--- START ---

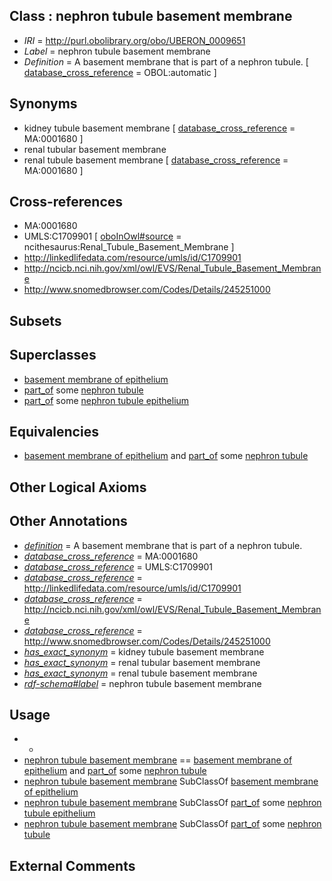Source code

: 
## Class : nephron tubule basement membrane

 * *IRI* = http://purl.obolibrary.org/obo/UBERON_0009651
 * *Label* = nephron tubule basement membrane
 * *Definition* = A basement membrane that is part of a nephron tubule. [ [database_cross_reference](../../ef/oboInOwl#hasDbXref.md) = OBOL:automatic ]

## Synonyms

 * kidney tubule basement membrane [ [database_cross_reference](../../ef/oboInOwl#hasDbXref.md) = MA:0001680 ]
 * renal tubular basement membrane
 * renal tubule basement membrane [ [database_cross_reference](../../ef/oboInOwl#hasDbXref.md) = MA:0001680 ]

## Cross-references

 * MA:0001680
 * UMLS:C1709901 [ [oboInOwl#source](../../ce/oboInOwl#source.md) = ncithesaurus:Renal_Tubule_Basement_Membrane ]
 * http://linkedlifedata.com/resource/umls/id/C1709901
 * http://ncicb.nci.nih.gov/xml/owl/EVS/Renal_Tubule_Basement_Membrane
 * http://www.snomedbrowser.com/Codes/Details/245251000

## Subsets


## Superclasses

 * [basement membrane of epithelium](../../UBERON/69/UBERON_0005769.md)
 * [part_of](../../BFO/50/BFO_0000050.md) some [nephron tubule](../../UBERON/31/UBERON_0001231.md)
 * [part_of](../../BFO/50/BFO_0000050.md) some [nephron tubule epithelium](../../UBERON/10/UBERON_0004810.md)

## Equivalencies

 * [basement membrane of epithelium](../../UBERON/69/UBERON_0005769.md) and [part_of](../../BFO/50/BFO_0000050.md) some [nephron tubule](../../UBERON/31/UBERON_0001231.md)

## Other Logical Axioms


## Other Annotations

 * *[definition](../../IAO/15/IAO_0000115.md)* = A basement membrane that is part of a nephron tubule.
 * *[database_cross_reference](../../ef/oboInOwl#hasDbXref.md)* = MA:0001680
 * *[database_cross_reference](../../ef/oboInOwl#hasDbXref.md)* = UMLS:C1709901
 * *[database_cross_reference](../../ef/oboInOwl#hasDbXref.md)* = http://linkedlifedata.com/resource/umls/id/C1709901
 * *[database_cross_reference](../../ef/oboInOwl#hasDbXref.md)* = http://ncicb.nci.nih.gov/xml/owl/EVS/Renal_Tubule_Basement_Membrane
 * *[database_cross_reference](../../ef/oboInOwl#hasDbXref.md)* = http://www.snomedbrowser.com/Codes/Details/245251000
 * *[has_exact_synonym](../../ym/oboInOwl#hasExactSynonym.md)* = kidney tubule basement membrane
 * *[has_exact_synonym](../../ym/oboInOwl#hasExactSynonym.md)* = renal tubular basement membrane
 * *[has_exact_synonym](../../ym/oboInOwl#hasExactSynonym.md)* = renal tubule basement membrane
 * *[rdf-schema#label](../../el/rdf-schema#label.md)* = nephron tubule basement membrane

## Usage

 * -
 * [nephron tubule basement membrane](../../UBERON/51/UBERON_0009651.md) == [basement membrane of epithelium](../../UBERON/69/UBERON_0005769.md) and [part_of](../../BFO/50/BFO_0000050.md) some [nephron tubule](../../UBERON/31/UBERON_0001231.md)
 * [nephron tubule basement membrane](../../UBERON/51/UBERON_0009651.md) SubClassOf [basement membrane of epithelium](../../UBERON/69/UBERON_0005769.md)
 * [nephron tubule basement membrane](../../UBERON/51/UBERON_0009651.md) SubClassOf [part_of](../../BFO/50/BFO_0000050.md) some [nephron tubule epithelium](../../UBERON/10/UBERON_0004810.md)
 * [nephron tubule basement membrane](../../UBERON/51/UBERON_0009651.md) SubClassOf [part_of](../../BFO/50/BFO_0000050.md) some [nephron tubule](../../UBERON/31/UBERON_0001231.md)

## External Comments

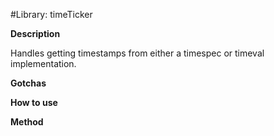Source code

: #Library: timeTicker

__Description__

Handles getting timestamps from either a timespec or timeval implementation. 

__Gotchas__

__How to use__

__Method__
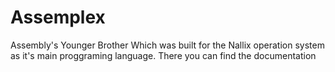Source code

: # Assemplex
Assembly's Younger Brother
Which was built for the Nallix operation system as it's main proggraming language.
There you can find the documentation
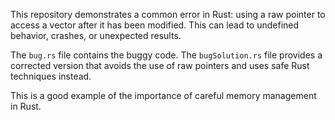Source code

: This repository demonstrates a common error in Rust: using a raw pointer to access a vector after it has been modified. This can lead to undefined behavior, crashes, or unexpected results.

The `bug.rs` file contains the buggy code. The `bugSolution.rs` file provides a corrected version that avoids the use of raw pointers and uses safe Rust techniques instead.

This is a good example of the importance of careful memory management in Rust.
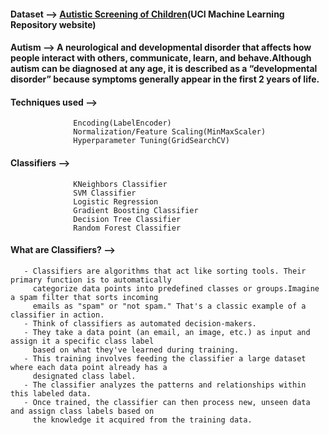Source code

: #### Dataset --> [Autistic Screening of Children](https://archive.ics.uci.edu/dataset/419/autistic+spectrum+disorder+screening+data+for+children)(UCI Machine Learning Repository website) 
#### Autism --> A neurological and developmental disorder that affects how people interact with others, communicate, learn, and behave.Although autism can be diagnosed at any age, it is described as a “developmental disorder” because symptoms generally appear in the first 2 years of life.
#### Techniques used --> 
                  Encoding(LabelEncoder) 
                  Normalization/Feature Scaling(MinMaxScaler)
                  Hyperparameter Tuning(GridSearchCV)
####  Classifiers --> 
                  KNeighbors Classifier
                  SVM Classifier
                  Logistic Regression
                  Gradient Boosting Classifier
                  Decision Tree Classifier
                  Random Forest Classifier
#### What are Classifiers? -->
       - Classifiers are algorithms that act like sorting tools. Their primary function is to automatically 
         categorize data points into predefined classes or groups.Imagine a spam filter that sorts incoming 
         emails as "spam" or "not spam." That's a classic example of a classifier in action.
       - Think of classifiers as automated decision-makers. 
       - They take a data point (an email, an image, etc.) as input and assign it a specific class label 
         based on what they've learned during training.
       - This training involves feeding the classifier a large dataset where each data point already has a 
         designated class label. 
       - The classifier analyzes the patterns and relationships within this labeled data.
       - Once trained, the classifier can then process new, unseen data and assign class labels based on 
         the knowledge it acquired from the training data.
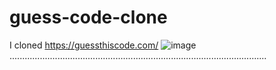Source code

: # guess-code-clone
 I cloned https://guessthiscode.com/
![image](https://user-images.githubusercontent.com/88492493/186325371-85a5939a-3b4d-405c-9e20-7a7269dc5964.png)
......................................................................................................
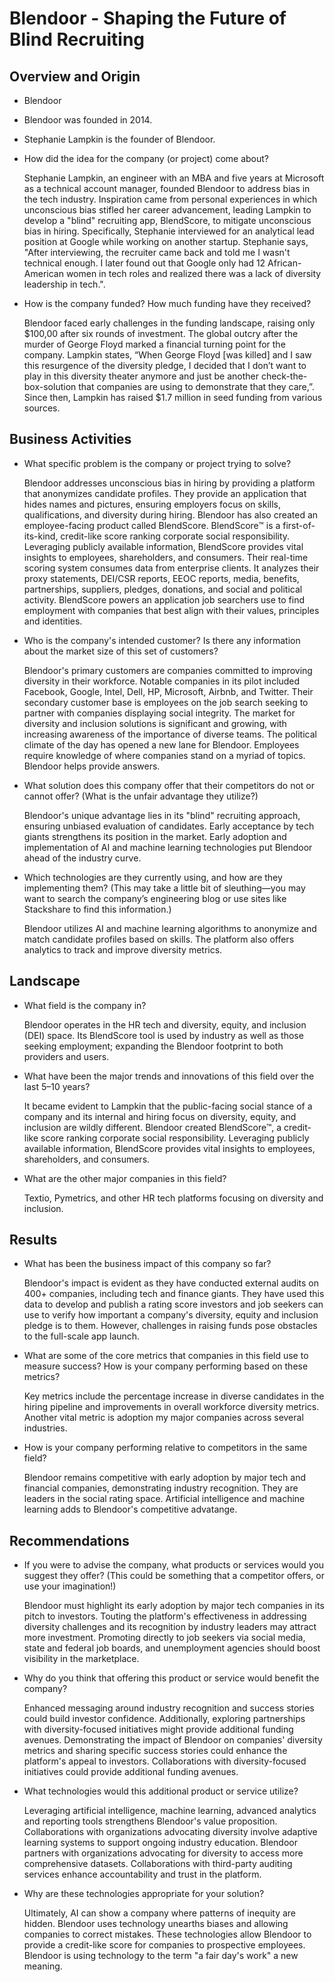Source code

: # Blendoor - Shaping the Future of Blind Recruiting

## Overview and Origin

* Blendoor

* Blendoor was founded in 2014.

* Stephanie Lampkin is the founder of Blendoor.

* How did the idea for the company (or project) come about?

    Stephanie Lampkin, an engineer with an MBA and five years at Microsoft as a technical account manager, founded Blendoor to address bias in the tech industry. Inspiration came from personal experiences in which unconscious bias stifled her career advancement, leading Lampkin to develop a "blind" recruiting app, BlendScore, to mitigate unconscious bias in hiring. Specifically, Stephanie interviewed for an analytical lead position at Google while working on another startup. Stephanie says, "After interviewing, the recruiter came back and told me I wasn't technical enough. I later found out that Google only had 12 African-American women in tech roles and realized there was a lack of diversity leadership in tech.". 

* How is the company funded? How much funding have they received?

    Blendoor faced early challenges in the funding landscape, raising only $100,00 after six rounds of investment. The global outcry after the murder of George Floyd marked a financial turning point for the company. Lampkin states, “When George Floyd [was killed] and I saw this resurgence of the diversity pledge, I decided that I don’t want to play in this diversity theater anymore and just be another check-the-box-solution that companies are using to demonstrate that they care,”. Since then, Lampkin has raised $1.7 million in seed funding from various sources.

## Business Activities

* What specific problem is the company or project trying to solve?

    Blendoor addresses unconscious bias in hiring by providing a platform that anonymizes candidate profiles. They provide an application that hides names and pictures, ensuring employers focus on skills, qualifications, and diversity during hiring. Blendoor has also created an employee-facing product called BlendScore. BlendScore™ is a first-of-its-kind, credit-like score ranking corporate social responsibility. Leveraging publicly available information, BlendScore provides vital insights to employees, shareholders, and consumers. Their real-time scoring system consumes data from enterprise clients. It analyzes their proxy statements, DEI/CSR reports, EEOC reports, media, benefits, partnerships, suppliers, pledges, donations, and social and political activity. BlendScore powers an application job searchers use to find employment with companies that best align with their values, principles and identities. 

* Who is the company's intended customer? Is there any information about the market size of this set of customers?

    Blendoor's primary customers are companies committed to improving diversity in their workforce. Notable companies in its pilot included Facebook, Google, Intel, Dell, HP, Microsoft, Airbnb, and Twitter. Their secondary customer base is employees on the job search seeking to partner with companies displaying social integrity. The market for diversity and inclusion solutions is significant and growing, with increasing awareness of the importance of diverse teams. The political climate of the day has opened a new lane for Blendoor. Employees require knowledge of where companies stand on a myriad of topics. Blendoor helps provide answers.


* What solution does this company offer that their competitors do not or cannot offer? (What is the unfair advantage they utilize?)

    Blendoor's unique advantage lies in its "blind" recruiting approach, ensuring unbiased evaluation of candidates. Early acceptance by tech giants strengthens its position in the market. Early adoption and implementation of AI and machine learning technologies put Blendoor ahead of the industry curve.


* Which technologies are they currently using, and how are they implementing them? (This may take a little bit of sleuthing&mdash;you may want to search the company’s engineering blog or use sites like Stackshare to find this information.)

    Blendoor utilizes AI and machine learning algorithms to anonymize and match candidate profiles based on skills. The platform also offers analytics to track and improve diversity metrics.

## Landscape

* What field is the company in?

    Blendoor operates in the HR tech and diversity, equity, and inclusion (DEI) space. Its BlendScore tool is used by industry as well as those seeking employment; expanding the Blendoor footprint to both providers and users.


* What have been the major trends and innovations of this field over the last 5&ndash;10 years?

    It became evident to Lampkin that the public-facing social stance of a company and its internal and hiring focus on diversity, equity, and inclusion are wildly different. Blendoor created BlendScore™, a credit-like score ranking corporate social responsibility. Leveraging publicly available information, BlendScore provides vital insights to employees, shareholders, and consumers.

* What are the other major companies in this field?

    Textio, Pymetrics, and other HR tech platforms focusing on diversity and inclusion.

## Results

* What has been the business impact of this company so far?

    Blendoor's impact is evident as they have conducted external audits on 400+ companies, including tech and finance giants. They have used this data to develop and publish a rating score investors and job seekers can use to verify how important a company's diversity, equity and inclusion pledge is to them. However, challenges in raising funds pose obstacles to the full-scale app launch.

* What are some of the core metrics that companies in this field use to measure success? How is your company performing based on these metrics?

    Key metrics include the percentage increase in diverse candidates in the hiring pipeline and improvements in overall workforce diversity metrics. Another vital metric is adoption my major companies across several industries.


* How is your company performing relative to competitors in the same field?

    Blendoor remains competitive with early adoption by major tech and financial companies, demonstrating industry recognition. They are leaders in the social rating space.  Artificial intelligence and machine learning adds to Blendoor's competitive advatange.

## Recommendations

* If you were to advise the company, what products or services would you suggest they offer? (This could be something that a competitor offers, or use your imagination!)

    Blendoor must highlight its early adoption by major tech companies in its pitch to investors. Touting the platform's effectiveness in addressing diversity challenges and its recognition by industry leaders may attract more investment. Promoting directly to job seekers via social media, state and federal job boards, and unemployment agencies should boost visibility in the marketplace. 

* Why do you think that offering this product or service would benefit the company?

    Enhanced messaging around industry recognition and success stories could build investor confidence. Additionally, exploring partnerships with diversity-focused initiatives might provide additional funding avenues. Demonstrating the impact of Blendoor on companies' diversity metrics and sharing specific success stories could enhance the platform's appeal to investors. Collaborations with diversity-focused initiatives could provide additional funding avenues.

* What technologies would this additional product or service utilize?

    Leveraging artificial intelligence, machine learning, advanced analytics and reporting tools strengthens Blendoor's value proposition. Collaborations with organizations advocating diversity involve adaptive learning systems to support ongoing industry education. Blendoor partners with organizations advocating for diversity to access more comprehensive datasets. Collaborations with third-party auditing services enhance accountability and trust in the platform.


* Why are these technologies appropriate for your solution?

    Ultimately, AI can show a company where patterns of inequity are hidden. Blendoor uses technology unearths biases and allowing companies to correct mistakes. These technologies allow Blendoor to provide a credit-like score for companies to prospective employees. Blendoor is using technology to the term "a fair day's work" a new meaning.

--- END ---

Your assignment: Print, without alteration, only the lines above between the one holding "## Class : nephron tubule basement membrane" and the one holding "## Synonyms", inclusive.

Answer area:
## Class : nephron tubule basement membrane

 * *IRI* = http://purl.obolibrary.org/obo/UBERON_0009651
 * *Label* = nephron tubule basement membrane
 * *Definition* = A basement membrane that is part of a nephron tubule. [ [database_cross_reference](../../ef/oboInOwl#hasDbXref.md) = OBOL:automatic ]

## Synonyms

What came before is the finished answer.